Delivery Applications of Cobalt Bis(dicarbollide) Clusters
- This thesis focuses on the delivery applications of cobalt bis(dicarbollide) (COSANs). Inspired by the characters of COSANs which are inorganic boron-based anions and have been previously reported to permeate by themselves through lipid bilayer membranes, a propensity that is related to their superchaotropic character, we decided to study their transport ability toward different cargos, including organic oligopeptides and proteins as well as inorganic ions.
Firstly, we introduced COSANs as selective and highly efficient molecular carriers of impermeable hydrophilic oligopeptides through both artificial and cellular membranes, without causing membrane damage at micromolar carrier concentration. Importantly, cobalt bisdicarbollides transport not only arginine but also lysine peptides, while low-molecular weight analytes such as amino acids and neurotransmitters as well as neutral and anionic cargos (phalloidin and BSA) are not transported. By a combination of U-tube experiments and electrophysiology, we establish the transport is mediated by a carrier mechanism. Cellular experiments validate FITCArg8 delivery into the cytosol and nucleus by a combination of direct permeation and endocytosis.

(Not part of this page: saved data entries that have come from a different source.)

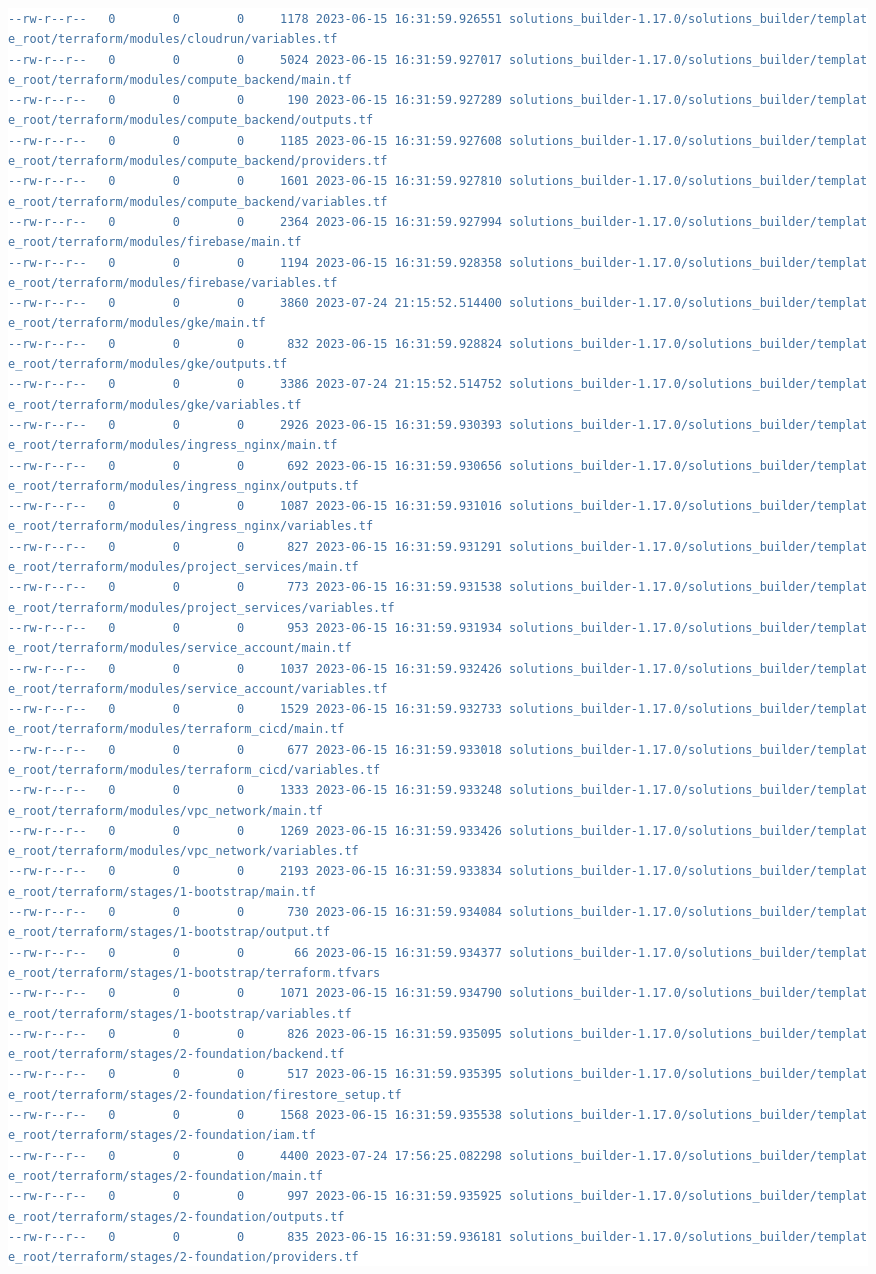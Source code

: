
 ```diff
--rw-r--r--   0        0        0     1178 2023-06-15 16:31:59.926551 solutions_builder-1.17.0/solutions_builder/template_root/terraform/modules/cloudrun/variables.tf
--rw-r--r--   0        0        0     5024 2023-06-15 16:31:59.927017 solutions_builder-1.17.0/solutions_builder/template_root/terraform/modules/compute_backend/main.tf
--rw-r--r--   0        0        0      190 2023-06-15 16:31:59.927289 solutions_builder-1.17.0/solutions_builder/template_root/terraform/modules/compute_backend/outputs.tf
--rw-r--r--   0        0        0     1185 2023-06-15 16:31:59.927608 solutions_builder-1.17.0/solutions_builder/template_root/terraform/modules/compute_backend/providers.tf
--rw-r--r--   0        0        0     1601 2023-06-15 16:31:59.927810 solutions_builder-1.17.0/solutions_builder/template_root/terraform/modules/compute_backend/variables.tf
--rw-r--r--   0        0        0     2364 2023-06-15 16:31:59.927994 solutions_builder-1.17.0/solutions_builder/template_root/terraform/modules/firebase/main.tf
--rw-r--r--   0        0        0     1194 2023-06-15 16:31:59.928358 solutions_builder-1.17.0/solutions_builder/template_root/terraform/modules/firebase/variables.tf
--rw-r--r--   0        0        0     3860 2023-07-24 21:15:52.514400 solutions_builder-1.17.0/solutions_builder/template_root/terraform/modules/gke/main.tf
--rw-r--r--   0        0        0      832 2023-06-15 16:31:59.928824 solutions_builder-1.17.0/solutions_builder/template_root/terraform/modules/gke/outputs.tf
--rw-r--r--   0        0        0     3386 2023-07-24 21:15:52.514752 solutions_builder-1.17.0/solutions_builder/template_root/terraform/modules/gke/variables.tf
--rw-r--r--   0        0        0     2926 2023-06-15 16:31:59.930393 solutions_builder-1.17.0/solutions_builder/template_root/terraform/modules/ingress_nginx/main.tf
--rw-r--r--   0        0        0      692 2023-06-15 16:31:59.930656 solutions_builder-1.17.0/solutions_builder/template_root/terraform/modules/ingress_nginx/outputs.tf
--rw-r--r--   0        0        0     1087 2023-06-15 16:31:59.931016 solutions_builder-1.17.0/solutions_builder/template_root/terraform/modules/ingress_nginx/variables.tf
--rw-r--r--   0        0        0      827 2023-06-15 16:31:59.931291 solutions_builder-1.17.0/solutions_builder/template_root/terraform/modules/project_services/main.tf
--rw-r--r--   0        0        0      773 2023-06-15 16:31:59.931538 solutions_builder-1.17.0/solutions_builder/template_root/terraform/modules/project_services/variables.tf
--rw-r--r--   0        0        0      953 2023-06-15 16:31:59.931934 solutions_builder-1.17.0/solutions_builder/template_root/terraform/modules/service_account/main.tf
--rw-r--r--   0        0        0     1037 2023-06-15 16:31:59.932426 solutions_builder-1.17.0/solutions_builder/template_root/terraform/modules/service_account/variables.tf
--rw-r--r--   0        0        0     1529 2023-06-15 16:31:59.932733 solutions_builder-1.17.0/solutions_builder/template_root/terraform/modules/terraform_cicd/main.tf
--rw-r--r--   0        0        0      677 2023-06-15 16:31:59.933018 solutions_builder-1.17.0/solutions_builder/template_root/terraform/modules/terraform_cicd/variables.tf
--rw-r--r--   0        0        0     1333 2023-06-15 16:31:59.933248 solutions_builder-1.17.0/solutions_builder/template_root/terraform/modules/vpc_network/main.tf
--rw-r--r--   0        0        0     1269 2023-06-15 16:31:59.933426 solutions_builder-1.17.0/solutions_builder/template_root/terraform/modules/vpc_network/variables.tf
--rw-r--r--   0        0        0     2193 2023-06-15 16:31:59.933834 solutions_builder-1.17.0/solutions_builder/template_root/terraform/stages/1-bootstrap/main.tf
--rw-r--r--   0        0        0      730 2023-06-15 16:31:59.934084 solutions_builder-1.17.0/solutions_builder/template_root/terraform/stages/1-bootstrap/output.tf
--rw-r--r--   0        0        0       66 2023-06-15 16:31:59.934377 solutions_builder-1.17.0/solutions_builder/template_root/terraform/stages/1-bootstrap/terraform.tfvars
--rw-r--r--   0        0        0     1071 2023-06-15 16:31:59.934790 solutions_builder-1.17.0/solutions_builder/template_root/terraform/stages/1-bootstrap/variables.tf
--rw-r--r--   0        0        0      826 2023-06-15 16:31:59.935095 solutions_builder-1.17.0/solutions_builder/template_root/terraform/stages/2-foundation/backend.tf
--rw-r--r--   0        0        0      517 2023-06-15 16:31:59.935395 solutions_builder-1.17.0/solutions_builder/template_root/terraform/stages/2-foundation/firestore_setup.tf
--rw-r--r--   0        0        0     1568 2023-06-15 16:31:59.935538 solutions_builder-1.17.0/solutions_builder/template_root/terraform/stages/2-foundation/iam.tf
--rw-r--r--   0        0        0     4400 2023-07-24 17:56:25.082298 solutions_builder-1.17.0/solutions_builder/template_root/terraform/stages/2-foundation/main.tf
--rw-r--r--   0        0        0      997 2023-06-15 16:31:59.935925 solutions_builder-1.17.0/solutions_builder/template_root/terraform/stages/2-foundation/outputs.tf
--rw-r--r--   0        0        0      835 2023-06-15 16:31:59.936181 solutions_builder-1.17.0/solutions_builder/template_root/terraform/stages/2-foundation/providers.tf
```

Secondly, the ability of COSAN 2 to selectively transport different types of protein cargos into both artificial vesicles and cells has been demonstrated. Especially, isoelectric points of proteins, that is electronic interaction between COSANs and proteins, presumably were the key factor of their delivery process mediated by COSAN. In relation to the CF assay, we proved that positively charged and neutral proteins are well transported by COSAN 2 at micromolar concentration while negatively charged proteins are not transported.
Finally, we extended the application of COSANs to inorganic ion transport. pH-sensitive HPTS assay in combination with mechanism studies demonstrated that COSAN 4 exhibited the most efficient transport of Na+ and K+ flux by H+/K+ antiport mechanism.